Barrigan testified that on December 27, 2008, he was outside his apartment in Santa Rosa at around 8:40 a.m. A car entered the parking area with its horn blaring. Barrigan recognized the driver as defendant. Barrigan knew defendant because defendant had been in a relationship with Jane Doe, Barrigan’s sister-in-law. Defendant told Barrigan not to interfere in matters between him and Jane Doe. Barrigan replied that he had not interfered, that he didn’t want to get involved in any trouble between defendant and Jane Doe, and that Jane Doe’s decision to leave defendant was her own. Defendant then told Barrigan to “leave them in peace” or he would kill Barrigan and his family. Defendant said he was the devil, adding, “I’m going to kill you Cabron.” Barrigan testified that when defendant threatened him in this way, “I felt not afraid, but I have family, and I felt a little scared, that’s all.” Barrigan was concerned about this wife and his two-year old son, and that defendant might carry out his threat to kill them. During this exchange, Barrigan stood about eight feet away from defendant’s vehicle: Defendant remained in his vehicle the entire time and did not display a weapon, shake his fist or point at Barrigan.

Barrigan further testified that after defendant left he went back into his apartment. He was going to call the police but the encounter with defendant left him tense and he did not have a car to go to the station. Jane Doe called him at about 11:00 a.m. then came to the apartment shortly thereafter, at which point Barrigan, his wife and Jane Doe went to the police station together.

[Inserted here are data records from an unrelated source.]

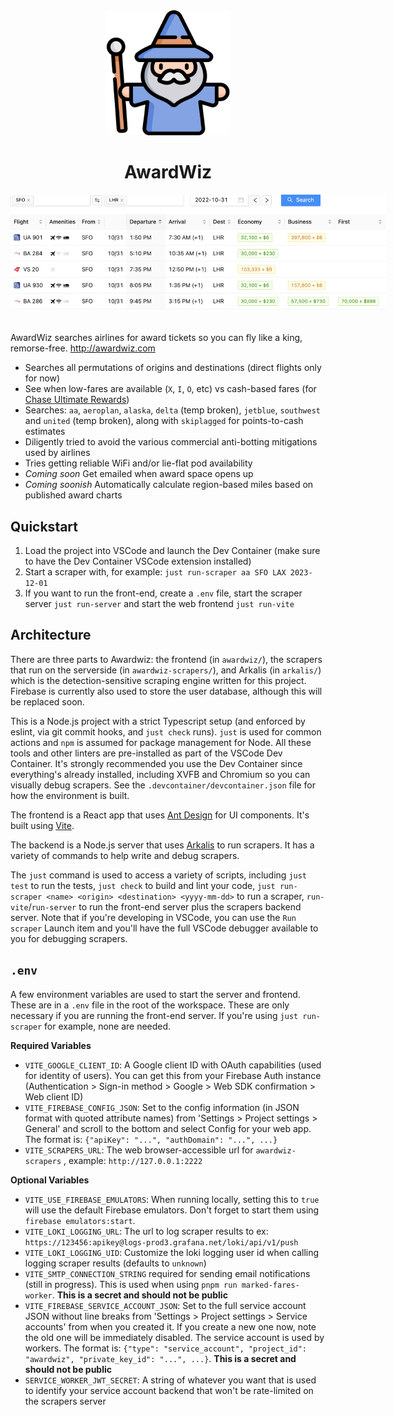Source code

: <div align="center">
  <div><img src="wizard.png" style="width:200px" /></div>
  <div><h1>AwardWiz</h1></div>
  <div><img src="screenshot.png" style="max-width:600px" /></div>
</div>
<br/>

AwardWiz searches airlines for award tickets so you can fly like a king, remorse-free. http://awardwiz.com

- Searches all permutations of origins and destinations (direct flights only for now)
- See when low-fares are available (`X`, `I`, `O`, etc) vs cash-based fares (for [Chase Ultimate Rewards](https://thepointsguy.com/guide/redeeming-chase-ultimate-rewards-maximum-value/))
- Searches: `aa`, `aeroplan`, `alaska`, `delta` (temp broken), `jetblue`, `southwest` and `united` (temp broken), along with `skiplagged` for points-to-cash estimates
- Diligently tried to avoid the various commercial anti-botting mitigations used by airlines
- Tries getting reliable WiFi and/or lie-flat pod availability
- *Coming soon* Get emailed when award space opens up
- *Coming soonish* Automatically calculate region-based miles based on published award charts

## Quickstart

1. Load the project into VSCode and launch the Dev Container (make sure to have the Dev Container VSCode extension installed)
2. Start a scraper with, for example: `just run-scraper aa SFO LAX 2023-12-01`
3. If you want to run the front-end, create a `.env` file, start the scraper server `just run-server` and start the web frontend `just run-vite`

## Architecture

There are three parts to Awardwiz: the frontend (in `awardwiz/`), the scrapers that run on the serverside (in `awardwiz-scrapers/`), and Arkalis (in `arkalis/`) which is the detection-sensitive scraping engine written for this project. Firebase is currently also used to store the user database, although this will be replaced soon.

This is a Node.js project with a strict Typescript setup (and enforced by eslint, via git commit hooks, and `just check` runs). `just` is used for common actions and `npm` is assumed for package management for Node. All these tools and other linters are pre-installed as part of the VSCode Dev Container. It's strongly recommended you use the Dev Container since everything's already installed, including XVFB and Chromium so you can visually debug scrapers. See the `.devcontainer/devcontainer.json` file for how the environment is built.

The frontend is a React app that uses [Ant Design](https://github.com/ant-design/ant-design/) for UI components. It's built using [Vite](https://github.com/vitejs/vite).

The backend is a Node.js server that uses [Arkalis](arkalis/README.md) to run scrapers. It has a variety of commands to help write and debug scrapers.

The `just` command is used to access a variety of scripts, including `just test` to run the tests, `just check` to build and lint your code, `just run-scraper <name> <origin> <destination> <yyyy-mm-dd>` to run a scraper, `run-vite`/`run-server` to run the front-end server plus the scrapers backend server. Note that if you're developing in VSCode, you can use the `Run scraper` Launch item and you'll have the full VSCode debugger available to you for debugging scrapers.

## `.env`

A few environment variables are used to start the server and frontend. These are in a `.env` file in the root of the workspace. These are only necessary if you are running the front-end server. If you're using `just run-scraper` for example, none are needed.

**Required Variables**
- `VITE_GOOGLE_CLIENT_ID`: A Google client ID with OAuth capabilities (used for identity of users). You can get this from your Firebase Auth instance (Authentication > Sign-in method > Google > Web SDK confirmation > Web client ID)
- `VITE_FIREBASE_CONFIG_JSON`: Set to the config information (in JSON format with quoted attribute names) from 'Settings > Project settings > General' and scroll to the bottom and select Config for your web app. The format is: `{"apiKey": "...", "authDomain": "...", ...}`
- `VITE_SCRAPERS_URL`: The web browser-accessible url for `awardwiz-scrapers` , example: `http://127.0.0.1:2222`

**Optional Variables**
- `VITE_USE_FIREBASE_EMULATORS`: When running locally, setting this to `true` will use the default Firebase emulators. Don't forget to start them using `firebase emulators:start`.
- `VITE_LOKI_LOGGING_URL`: The url to log scraper results to ex: `https://123456:apikey@logs-prod3.grafana.net/loki/api/v1/push`
- `VITE_LOKI_LOGGING_UID`: Customize the loki logging user id when calling logging scraper results (defaults to `unknown`)
- `VITE_SMTP_CONNECTION_STRING` required for sending email notifications (still in progress). This is used when using `pnpm run marked-fares-worker`. **This is a secret and should not be public**
- `VITE_FIREBASE_SERVICE_ACCOUNT_JSON`: Set to the full service account JSON without line breaks from 'Settings > Project settings > Service accounts' from when you created it. If you create a new one now, note the old one will be immediately disabled. The service account is used by workers. The format is: `{"type": "service_account", "project_id": "awardwiz", "private_key_id": "...", ...}`. **This is a secret and should not be public**
- `SERVICE_WORKER_JWT_SECRET`: A string of whatever you want that is used to identify your service account backend that won't be rate-limited on the scrapers server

Barrigan’s spouse, Juana Rojas-Ramires, testified that she was on the balcony of her apartment on the morning in question. Defendant was in his car, 30 to 35 feet away. Defendant was yelling at her husband. Defendant was yelling that “we had taken away his woman and [he] was going to kill us.” Later, Ramires’s sister (Jane Doe) arrived at the apartment. Ramires observed that Jane Doe was trembling in fear. After speaking with Jane Doe, Ramires decided they should go to the police.

Jane Doe testified that she and defendant lived together for a period of seven months ending in December 2008. Jane Doe moved out a few days before the incident in question because she thought that staying with defendant might harm her chances of obtaining custody of her daughter. She and defendant discussed this without arguing about it. On the day in question, Jane Doe phoned defendant to ask why he had gone to her sister’s house. Defendant said that was his business and he was trying to take care of things between them. She and defendant talked for about seven minutes and there was no arguing or yelling during the call. After the call, Jane Doe went to her sister’s apartment. She was not upset after her phone call with defendant, and was not nervous, afraid, or trembling when she arrived at the apartment. Jane Doe testified that defendant did not threaten her during the telephone call, but said only that “if he found me on the streets he would get me in his car.”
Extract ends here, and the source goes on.